Within the records below, how many lines hold the string "certain"? State that number and nothing else.
--- DATA TO PROCESS Enclosed Below ---
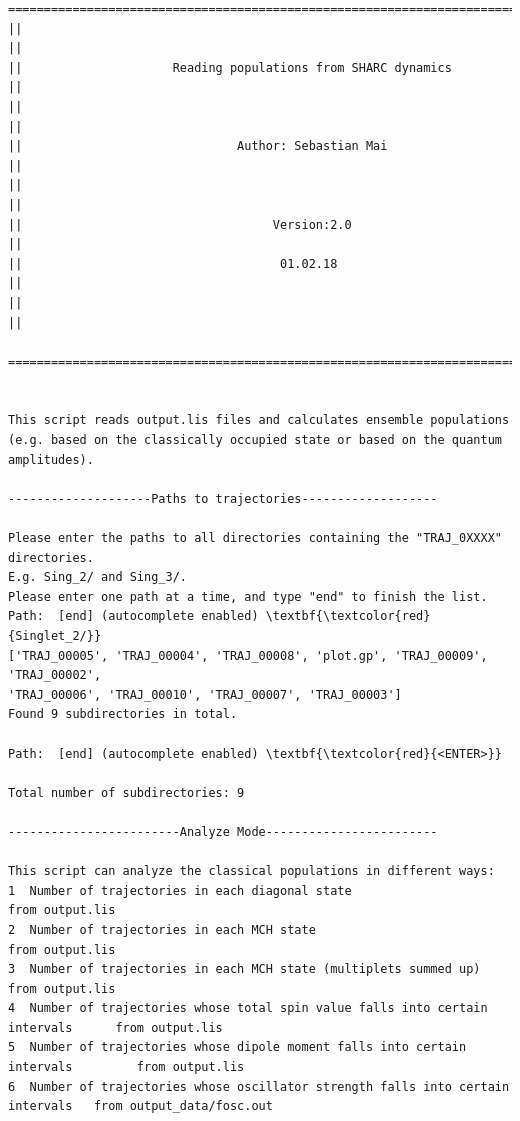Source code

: \documentclass[a4paper,11pt,DIV=15,openany]{scrbook}
\begin{document}
\begin{oframed}
\footnotesize\begin{Verbatim}[commandchars=\\\{\}]
  ================================================================================
||                                                                                ||
||                     Reading populations from SHARC dynamics                    ||
||                                                                                ||
||                              Author: Sebastian Mai                             ||
||                                                                                ||
||                                   Version:2.0                                  ||
||                                    01.02.18                                    ||
||                                                                                ||
  ================================================================================


This script reads output.lis files and calculates ensemble populations 
(e.g. based on the classically occupied state or based on the quantum amplitudes).
  
--------------------Paths to trajectories-------------------

Please enter the paths to all directories containing the "TRAJ_0XXXX" directories.
E.g. Sing_2/ and Sing_3/. 
Please enter one path at a time, and type "end" to finish the list.
Path:  [end] (autocomplete enabled) \textbf{\textcolor{red}{Singlet_2/}}
['TRAJ_00005', 'TRAJ_00004', 'TRAJ_00008', 'plot.gp', 'TRAJ_00009', 'TRAJ_00002', 
'TRAJ_00006', 'TRAJ_00010', 'TRAJ_00007', 'TRAJ_00003']
Found 9 subdirectories in total.

Path:  [end] (autocomplete enabled) \textbf{\textcolor{red}{<ENTER>}}

Total number of subdirectories: 9

------------------------Analyze Mode------------------------

This script can analyze the classical populations in different ways:
1  Number of trajectories in each diagonal state                                   from output.lis
2  Number of trajectories in each MCH state                                        from output.lis
3  Number of trajectories in each MCH state (multiplets summed up)                 from output.lis
4  Number of trajectories whose total spin value falls into certain intervals      from output.lis
5  Number of trajectories whose dipole moment falls into certain intervals         from output.lis
6  Number of trajectories whose oscillator strength falls into certain intervals   from output_data/fosc.out


\end{Verbatim}
\end{oframed}
\end{document}
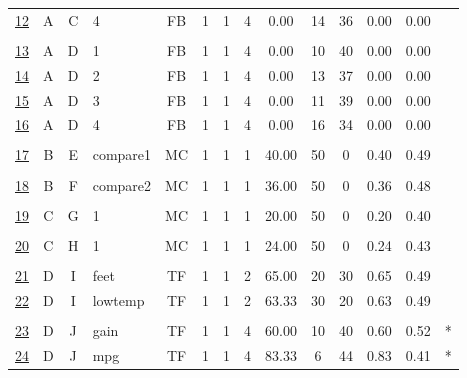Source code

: \documentclass[12pt,english,nohyper]{tufte-handout}\usepackage[]{graphicx}\usepackage[]{color}
\begin{document}
\begin{longtable}{cccl|cccc|ccccc|l}
  \hyperlink{T06.A.C.04.1.1.FB.4.2}{12} & A & C & 4 & FB &   1 &   1 &   4 & 0.00 &  14 &  36 & 0.00 & 0.00 &  \\ 
   &  &  &  &  &  &  &  &  &  &  &  &  &  \\ 
  \hyperlink{T06.A.D.04.1.1.FB.1.2}{13} & A & D & 1 & FB &   1 &   1 &   4 & 0.00 &  10 &  40 & 0.00 & 0.00 &  \\ 
  \hyperlink{T06.A.D.04.1.1.FB.2.2}{14} & A & D & 2 & FB &   1 &   1 &   4 & 0.00 &  13 &  37 & 0.00 & 0.00 &  \\ 
  \hyperlink{T06.A.D.04.1.1.FB.3.2}{15} & A & D & 3 & FB &   1 &   1 &   4 & 0.00 &  11 &  39 & 0.00 & 0.00 &  \\ 
  \hyperlink{T06.A.D.04.1.1.FB.4.2}{16} & A & D & 4 & FB &   1 &   1 &   4 & 0.00 &  16 &  34 & 0.00 & 0.00 &  \\ 
   &  &  &  &  &  &  &  &  &  &  &  &  &  \\ 
  \hyperlink{T06.B.E.01.1.1.MC.compare1.2}{17} & B & E & compare1 & MC &   1 &   1 &   1 & 40.00 &  50 &   0 & 0.40 & 0.49 &  \\ 
   &  &  &  &  &  &  &  &  &  &  &  &  &  \\ 
  \hyperlink{T06.B.F.01.1.1.MC.compare2.2}{18} & B & F & compare2 & MC &   1 &   1 &   1 & 36.00 &  50 &   0 & 0.36 & 0.48 &  \\ 
   &  &  &  &  &  &  &  &  &  &  &  &  &  \\ 
  \hyperlink{T06.C.G.01.1.1.MC.1.2}{19} & C & G & 1 & MC &   1 &   1 &   1 & 20.00 &  50 &   0 & 0.20 & 0.40 &  \\ 
   &  &  &  &  &  &  &  &  &  &  &  &  &  \\ 
  \hyperlink{T06.C.H.01.1.1.MC.1.2}{20} & C & H & 1 & MC &   1 &   1 &   1 & 24.00 &  50 &   0 & 0.24 & 0.43 &  \\ 
   &  &  &  &  &  &  &  &  &  &  &  &  &  \\ 
  \hyperlink{T06.D.I.02.1.1.TF.feet.2}{21} & D & I & feet & TF &   1 &   1 &   2 & 65.00 &  20 &  30 & 0.65 & 0.49 &  \\ 
  \hyperlink{T06.D.I.02.1.1.TF.lowtemp.2}{22} & D & I & lowtemp & TF &   1 &   1 &   2 & 63.33 &  30 &  20 & 0.63 & 0.49 &  \\ 
   &  &  &  &  &  &  &  &  &  &  &  &  &  \\ 
  \hyperlink{T06.D.J.04.1.1.TF.gain.2}{23} & D & J & gain & TF &   1 &   1 &   4 & 60.00 &  10 &  40 & 0.60 & 0.52 & * \\ 
  \hyperlink{T06.D.J.04.1.1.TF.mpg.2}{24} & D & J & mpg & TF &   1 &   1 &   4 & 83.33 &   6 &  44 & 0.83 & 0.41 & * \\ 

\end{longtable}
\end{document}
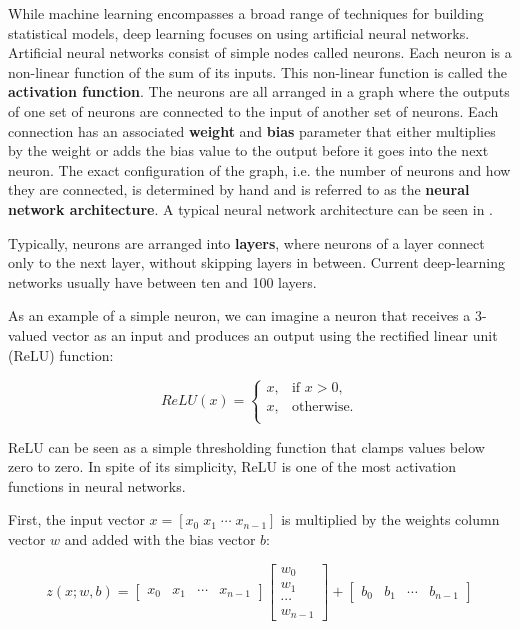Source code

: While machine learning encompasses a broad range of techniques for building statistical models, deep learning focuses on using artificial neural networks. Artificial neural networks consist of simple nodes called neurons. Each neuron is a non-linear function of the sum of its inputs. This non-linear function is called the \textbf{activation function}. The neurons are all arranged in a graph where the outputs of one set of neurons are connected to the input of another set of neurons. Each connection has an associated \textbf{weight} and \textbf{bias} parameter that either multiplies by the weight or adds the bias value to the output before it goes into the next neuron. The exact configuration of the graph, i.e. the number of neurons and how they are connected, is determined by hand and is referred to as the \textbf{neural network architecture}. A typical neural network architecture can be seen in .

Typically, neurons are arranged into \textbf{layers}, where neurons of a layer connect only to the next layer, without skipping layers in between. Current deep-learning networks usually have between ten and 100 layers.

As an example of a simple neuron, we can imagine a neuron that receives a 3-valued vector as an input and produces an output using the rectified linear unit (ReLU) function:

\begin{equation}
ReLU(x) = 
    \begin{cases}
        x, & \text{if } x > 0,\\
        x, & \text{otherwise.}\\
    \end{cases}
\end{equation}

ReLU can be seen as a simple thresholding function that clamps values below zero to zero. In spite of its simplicity, ReLU is one of the most activation functions in neural networks.

First, the input vector $x = [x_0\; x_1\; \cdots\; x_{n - 1}]$ is multiplied by the weights column vector $w$ and added with the bias vector $b$:

\begin{equation}
z(x;w, b) =
\begin{bmatrix}
x_0 & x_1 & \cdots & x_{n - 1}
\end{bmatrix}
\begin{bmatrix}
w_0\\
w_1\\
\cdots\\
w_{n-1}
\end{bmatrix}
+
\begin{bmatrix}
b_0 & b_1 & \cdots & b_{n - 1}
\end{bmatrix}
\end{equation}

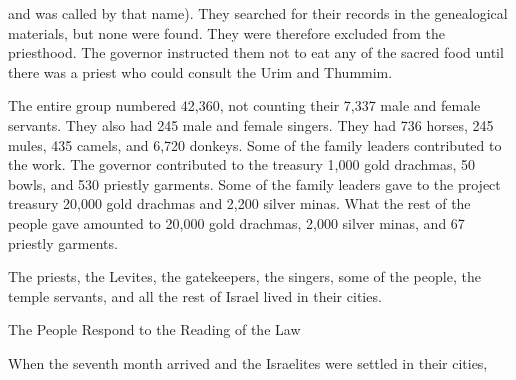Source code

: {and was called
by that name).
They
searched
for their records
in the genealogical materials,
but none
were found.
They were therefore excluded
from
the priesthood.
The governor
instructed
them not
to eat
any of the sacred
food until
there
was a priest
who could consult
the Urim
and Thummim.
\par }{\PP {}The entire group
numbered 42,360,
not counting
their 7,337
male
and female
servants.
They also had 245
male
and female
singers.
They had 736 horses, 245 mules,
435
camels,
and 6,720
donkeys.
Some
of the family
leaders
contributed
to the work.
The governor
contributed
to the treasury
1,000
gold
drachmas,
50
bowls,
and 530
priestly
garments.
Some of the family
leaders
gave
to the project
treasury
20,000
gold
drachmas
and 2,200
silver
minas.
What
the rest
of the people
gave
amounted to 20,000
gold
drachmas,
2,000
silver
minas,
and 67
priestly
garments.
\par }{\PP {}The priests,
the Levites,
the gatekeepers,
the singers,
some
of the people,
the temple servants,
and all
the rest of Israel
lived in
their cities.
\par }{\SH The People Respond to the Reading of the Law
\par }{\PP When
the seventh
month
arrived
and the Israelites
were settled
in their cities,

}
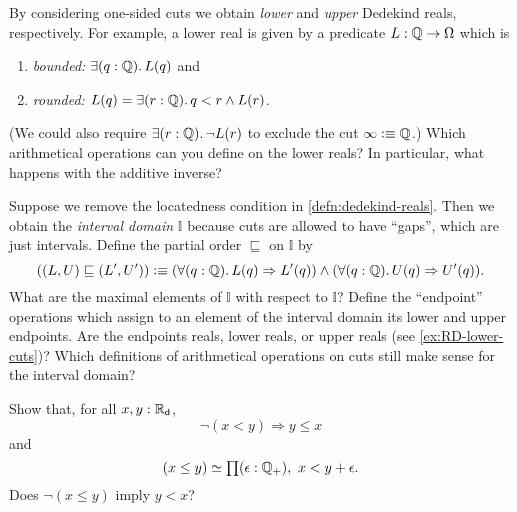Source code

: \begin{ex} \label{ex:RD-lower-cuts}
  By considering one-sided cuts we obtain \emph{lower} and \emph{upper} Dedekind reals,
  respectively. For example, a lower real is given by a predicate $L : \mathbb{Q} \to \Omega$
  which is
  \begin{enumerate}
  \item \emph{bounded:} $\exis{q : \Q} L(q)$ and
  \item \emph{rounded:} $L(q) = \exis{r : \Q} q < r \land L(r)$.
  \end{enumerate}
  (We could also require $\exis{r : \Q} \lnot L(r)$ to exclude the cut $\infty \vcentcolon\equiv
  \mathbb{Q}$.) Which arithmetical operations can you define on the lower reals? In particular,
  what happens with the additive inverse?
\end{ex}

\begin{ex} \label{ex:RD-interval-arithmetic}
  Suppose we remove the locatedness condition in \autoref{defn:dedekind-reals}.
  Then we obtain the \emph{interval domain} $\mathbb{I}$ because cuts are allowed
  to have ``gaps'', which are just intervals. Define the partial order $\sqsubseteq$ on
  $\mathbb{I}$ by
  \begin{equation*}
    ((L, U) \sqsubseteq (L', U'))
    \defeq
    (\fall{q : \Q} L(q) \Rightarrow L'(q)) \land
    (\fall{q : \Q} U(q) \Rightarrow U'(q)).
  \end{equation*}
  What are the maximal elements of $\mathbb{I}$ with respect to $\mathbb{I}$? Define the
  ``endpoint'' operations which assign to an element of the interval domain its lower and
  upper endpoints. Are the endpoints reals, lower reals, or upper reals (see
  \autoref{ex:RD-lower-cuts})? Which definitions of arithmetical operations on cuts still
  make sense for the interval domain?
\end{ex}

\begin{ex} \label{ex:RD-lt-vs-le}
  Show that, for all $x, y : \mathbb{R}_\mathsf{d}$,
  \begin{equation*}
    \lnot (x < y) \Rightarrow y \leq x
  \end{equation*}
  and
  \begin{equation*}
    \eqv{(x \leq y)}{\prd{\epsilon : \Qp} x < y + \epsilon}.
  \end{equation*}
  Does $\lnot (x \leq y)$ imply $y < x$?
\end{ex}

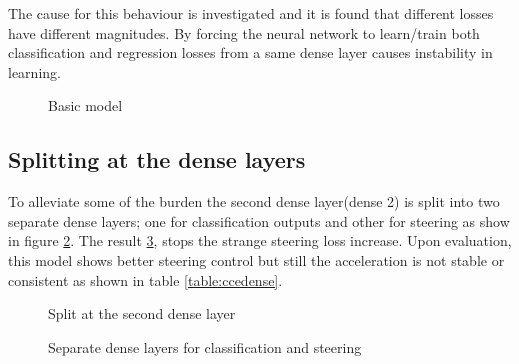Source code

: The cause for this behaviour is investigated and it is found that different losses have
different magnitudes. By forcing the neural network to learn/train both classification and
regression losses from a same dense layer causes instability in learning.

\begin{figure}[t]
	\centering
    \def\svgwidth{0.8\textwidth}
    \caption{Basic model}
    \label{fig:ds3categoricalcrossentropybasic}
    \vspace*{-0.30in}
\end{figure}
\vspace{-.2in}
\subsection{Splitting at the dense layers}
To alleviate some of the burden the second dense layer(dense 2) is split into two separate dense
layers; one for classification outputs and other for steering as show in figure
\ref{fig:steeringdensesplit}. The result \ref{fig:ds3categoricalcrossentropydense}, stops
the strange steering loss increase. Upon evaluation, this model shows better steering
control but still the acceleration is not stable or consistent as shown in table
\ref{table:ccedense}.
\begin{figure}[!ht]
	\centering
    \def\svgwidth{0.5\textwidth}
    \caption{Split at the second dense layer}
    \label{fig:steeringdensesplit}
\end{figure}

\begin{figure}[!ht]
	\centering
    \def\svgwidth{0.8\textwidth}
    \caption{Separate dense layers for classification and steering}
    \label{fig:ds3categoricalcrossentropydense}
\end{figure}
--- End of Enclosed DATA TO PROCESS ---
ANSWER AREA
3